- GIVEN DATA -
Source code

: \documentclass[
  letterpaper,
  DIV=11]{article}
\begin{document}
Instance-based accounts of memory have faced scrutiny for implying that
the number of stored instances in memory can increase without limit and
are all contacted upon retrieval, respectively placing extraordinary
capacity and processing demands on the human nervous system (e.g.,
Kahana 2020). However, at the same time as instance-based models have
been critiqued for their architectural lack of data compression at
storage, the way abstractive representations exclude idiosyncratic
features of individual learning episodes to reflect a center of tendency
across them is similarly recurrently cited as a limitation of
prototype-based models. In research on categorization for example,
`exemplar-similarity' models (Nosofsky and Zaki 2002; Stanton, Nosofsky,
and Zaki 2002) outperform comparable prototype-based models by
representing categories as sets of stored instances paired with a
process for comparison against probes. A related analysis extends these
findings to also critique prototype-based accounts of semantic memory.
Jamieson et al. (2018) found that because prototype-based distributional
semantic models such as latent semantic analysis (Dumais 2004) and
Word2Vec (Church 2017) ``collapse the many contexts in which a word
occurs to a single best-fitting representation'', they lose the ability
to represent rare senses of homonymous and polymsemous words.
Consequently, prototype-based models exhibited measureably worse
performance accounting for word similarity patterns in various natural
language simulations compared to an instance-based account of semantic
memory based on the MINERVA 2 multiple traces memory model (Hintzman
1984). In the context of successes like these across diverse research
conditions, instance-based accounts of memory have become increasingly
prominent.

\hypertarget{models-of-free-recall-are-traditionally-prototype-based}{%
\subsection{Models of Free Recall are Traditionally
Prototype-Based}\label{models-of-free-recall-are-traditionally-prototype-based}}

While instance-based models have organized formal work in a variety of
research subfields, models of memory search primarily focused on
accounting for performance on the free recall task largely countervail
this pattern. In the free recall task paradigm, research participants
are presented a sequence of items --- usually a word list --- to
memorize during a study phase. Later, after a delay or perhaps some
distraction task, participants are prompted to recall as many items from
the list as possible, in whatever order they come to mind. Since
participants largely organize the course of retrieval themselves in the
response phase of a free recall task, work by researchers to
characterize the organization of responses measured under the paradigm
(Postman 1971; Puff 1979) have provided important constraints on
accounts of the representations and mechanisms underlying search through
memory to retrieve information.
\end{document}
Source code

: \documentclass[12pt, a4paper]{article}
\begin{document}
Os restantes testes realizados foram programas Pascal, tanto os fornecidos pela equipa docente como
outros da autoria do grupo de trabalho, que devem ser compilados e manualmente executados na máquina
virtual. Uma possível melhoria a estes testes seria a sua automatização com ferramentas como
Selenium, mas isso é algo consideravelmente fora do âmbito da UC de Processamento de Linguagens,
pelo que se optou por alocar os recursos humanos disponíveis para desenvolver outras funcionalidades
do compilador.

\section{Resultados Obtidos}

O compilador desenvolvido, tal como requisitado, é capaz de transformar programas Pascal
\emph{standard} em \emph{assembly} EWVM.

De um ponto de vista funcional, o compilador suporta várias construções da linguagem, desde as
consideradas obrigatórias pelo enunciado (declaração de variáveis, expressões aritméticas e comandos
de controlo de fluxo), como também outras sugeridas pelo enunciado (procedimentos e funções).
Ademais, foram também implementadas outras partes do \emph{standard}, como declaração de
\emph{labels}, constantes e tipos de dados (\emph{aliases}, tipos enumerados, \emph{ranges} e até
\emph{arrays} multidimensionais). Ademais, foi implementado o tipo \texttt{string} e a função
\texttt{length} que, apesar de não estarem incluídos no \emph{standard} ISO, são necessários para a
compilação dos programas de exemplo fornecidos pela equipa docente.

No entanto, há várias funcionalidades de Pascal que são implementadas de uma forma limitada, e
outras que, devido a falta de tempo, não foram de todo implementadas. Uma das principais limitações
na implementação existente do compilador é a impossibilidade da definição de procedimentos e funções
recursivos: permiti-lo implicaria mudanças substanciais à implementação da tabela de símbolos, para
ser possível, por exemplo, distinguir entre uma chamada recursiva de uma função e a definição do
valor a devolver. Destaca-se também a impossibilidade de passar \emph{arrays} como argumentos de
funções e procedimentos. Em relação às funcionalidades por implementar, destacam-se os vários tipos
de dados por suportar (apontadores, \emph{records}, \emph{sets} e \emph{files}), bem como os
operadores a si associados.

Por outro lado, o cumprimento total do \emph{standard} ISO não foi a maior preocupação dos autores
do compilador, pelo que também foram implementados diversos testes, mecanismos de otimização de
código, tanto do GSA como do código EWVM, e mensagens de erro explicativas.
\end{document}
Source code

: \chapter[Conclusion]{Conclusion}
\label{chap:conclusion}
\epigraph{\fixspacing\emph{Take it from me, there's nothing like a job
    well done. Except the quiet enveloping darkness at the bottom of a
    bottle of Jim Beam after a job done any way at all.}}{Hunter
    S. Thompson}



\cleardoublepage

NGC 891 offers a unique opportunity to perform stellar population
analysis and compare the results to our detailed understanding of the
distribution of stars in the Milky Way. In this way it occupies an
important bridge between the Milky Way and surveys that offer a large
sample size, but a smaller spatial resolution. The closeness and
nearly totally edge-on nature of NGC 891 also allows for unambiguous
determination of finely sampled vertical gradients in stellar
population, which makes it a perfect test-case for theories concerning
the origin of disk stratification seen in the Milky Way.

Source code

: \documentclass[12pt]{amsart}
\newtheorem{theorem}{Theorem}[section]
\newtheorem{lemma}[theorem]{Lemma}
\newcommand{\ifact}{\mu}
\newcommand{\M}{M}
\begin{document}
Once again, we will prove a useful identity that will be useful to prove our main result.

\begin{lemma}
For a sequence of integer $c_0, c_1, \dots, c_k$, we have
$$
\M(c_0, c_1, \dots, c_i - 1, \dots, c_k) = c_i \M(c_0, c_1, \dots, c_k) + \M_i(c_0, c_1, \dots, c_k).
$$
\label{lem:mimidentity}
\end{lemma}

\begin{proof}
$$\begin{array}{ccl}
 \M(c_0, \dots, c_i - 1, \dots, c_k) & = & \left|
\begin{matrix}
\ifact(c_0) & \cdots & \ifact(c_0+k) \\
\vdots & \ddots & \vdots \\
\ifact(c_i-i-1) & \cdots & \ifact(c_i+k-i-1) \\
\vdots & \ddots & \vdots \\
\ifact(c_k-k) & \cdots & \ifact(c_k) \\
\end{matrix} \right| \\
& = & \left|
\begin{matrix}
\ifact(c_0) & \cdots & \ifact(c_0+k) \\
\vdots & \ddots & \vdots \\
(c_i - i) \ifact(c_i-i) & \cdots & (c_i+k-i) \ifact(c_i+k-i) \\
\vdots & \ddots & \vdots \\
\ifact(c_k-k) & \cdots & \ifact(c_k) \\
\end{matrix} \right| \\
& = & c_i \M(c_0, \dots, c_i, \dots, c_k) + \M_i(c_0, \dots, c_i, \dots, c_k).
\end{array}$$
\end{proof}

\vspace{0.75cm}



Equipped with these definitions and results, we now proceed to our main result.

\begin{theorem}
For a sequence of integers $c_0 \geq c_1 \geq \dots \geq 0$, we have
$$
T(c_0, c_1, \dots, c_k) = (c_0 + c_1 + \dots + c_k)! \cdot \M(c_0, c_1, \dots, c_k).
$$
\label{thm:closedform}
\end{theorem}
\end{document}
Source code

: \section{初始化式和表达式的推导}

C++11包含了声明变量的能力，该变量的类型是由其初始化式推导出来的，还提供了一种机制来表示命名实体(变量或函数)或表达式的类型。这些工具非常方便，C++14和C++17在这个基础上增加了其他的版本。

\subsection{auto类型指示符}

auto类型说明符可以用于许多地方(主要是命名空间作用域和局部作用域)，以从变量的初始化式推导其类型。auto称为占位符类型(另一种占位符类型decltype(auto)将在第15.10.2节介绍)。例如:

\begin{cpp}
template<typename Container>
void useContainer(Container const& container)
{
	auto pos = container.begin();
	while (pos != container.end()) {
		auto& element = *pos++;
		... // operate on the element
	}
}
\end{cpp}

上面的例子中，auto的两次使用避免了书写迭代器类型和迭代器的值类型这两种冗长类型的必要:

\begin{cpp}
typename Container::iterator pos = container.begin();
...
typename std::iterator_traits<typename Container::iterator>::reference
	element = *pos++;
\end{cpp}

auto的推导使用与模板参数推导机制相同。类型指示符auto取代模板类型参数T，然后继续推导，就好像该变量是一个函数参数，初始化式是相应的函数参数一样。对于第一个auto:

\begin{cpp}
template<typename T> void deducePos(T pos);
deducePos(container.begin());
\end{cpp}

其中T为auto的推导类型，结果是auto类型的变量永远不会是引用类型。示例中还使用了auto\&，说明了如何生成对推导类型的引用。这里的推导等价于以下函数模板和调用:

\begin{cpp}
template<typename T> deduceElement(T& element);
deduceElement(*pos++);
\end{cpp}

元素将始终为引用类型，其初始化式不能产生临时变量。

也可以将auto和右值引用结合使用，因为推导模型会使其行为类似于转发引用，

- DESCRIPTION OF THE TASK -
Take the records above and return, word for word, only the lines that fall from the line with "virtual. Uma possível" to the line with "outras que, devido", both of them included.

- RESPONSE TO THE TASK -
virtual. Uma possível melhoria a estes testes seria a sua automatização com ferramentas como
Selenium, mas isso é algo consideravelmente fora do âmbito da UC de Processamento de Linguagens,
pelo que se optou por alocar os recursos humanos disponíveis para desenvolver outras funcionalidades
do compilador.

\section{Resultados Obtidos}

O compilador desenvolvido, tal como requisitado, é capaz de transformar programas Pascal
\emph{standard} em \emph{assembly} EWVM.

De um ponto de vista funcional, o compilador suporta várias construções da linguagem, desde as
consideradas obrigatórias pelo enunciado (declaração de variáveis, expressões aritméticas e comandos
de controlo de fluxo), como também outras sugeridas pelo enunciado (procedimentos e funções).
Ademais, foram também implementadas outras partes do \emph{standard}, como declaração de
\emph{labels}, constantes e tipos de dados (\emph{aliases}, tipos enumerados, \emph{ranges} e até
\emph{arrays} multidimensionais). Ademais, foi implementado o tipo \texttt{string} e a função
\texttt{length} que, apesar de não estarem incluídos no \emph{standard} ISO, são necessários para a
compilação dos programas de exemplo fornecidos pela equipa docente.

No entanto, há várias funcionalidades de Pascal que são implementadas de uma forma limitada, e
outras que, devido a falta de tempo, não foram de todo implementadas. Uma das principais limitações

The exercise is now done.